[Task item]: Filter the entries that follow, copying every line in which the word "googleapis" appears.

*** Data supplied ***

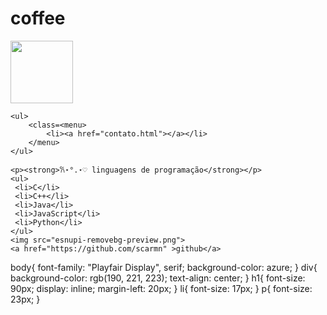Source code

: <!DOCTYPE html>
<html lang="pt-br">
</head>
<meta charset="UTF-8> <meta name="viewport" content="width=device, initial-scale=1.0">
<link rel="shortcut icon" href="download__4_-removebg-preview.png" type="image/x icon">
 <title>coffee</title>
 <link rel="stylesheet" href="style.css">
 <link rel="preconnect" href="https://fonts.googleapis.com">
 <link rel="preconnect" href="https://fonts.gstatic.com" crossorigin>
 <link href="https://fonts.googleapis.com/css2?family=Inconsolata:wght@200..900&family=Playfair+Display:ital,wght@0,400..900;1,400..900&display=swap" rel="stylesheet">
</head>
<body>
    <div> 
        <h1>coffee</h1>
        <img class="logo" height=100px src="download__3_-removebg-preview.png">
    </div>

    <ul> 
        <class=<menu>
            <li><a href="contato.html"></a></li>
        </menu>
    </ul>

    <p><strong>𐙚⋆°.⋆♡ linguagens de programação</strong></p>
    <ul>
     <li>C</li>
     <li>C++</li>
     <li>Java</li>
     <li>JavaScript</li>
     <li>Python</li>
    </ul>
    <img src="esnupi-removebg-preview.png">
    <a href="https://github.com/scarmn" >github</a>
</body>
</html>




body{
    font-family: "Playfair Display", serif;
    background-color: azure;
 }
 div{
    background-color: rgb(190, 221, 223);
    text-align: center;
 }
h1{
    font-size: 90px;
    display: inline;
    margin-left: 20px;
}
li{
   font-size: 17px;
}
p{
    font-size: 23px;
}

***

[Problem solution]:
 <link rel="preconnect" href="https://fonts.googleapis.com">
 <link href="https://fonts.googleapis.com/css2?family=Inconsolata:wght@200..900&family=Playfair+Display:ital,wght@0,400..900;1,400..900&display=swap" rel="stylesheet">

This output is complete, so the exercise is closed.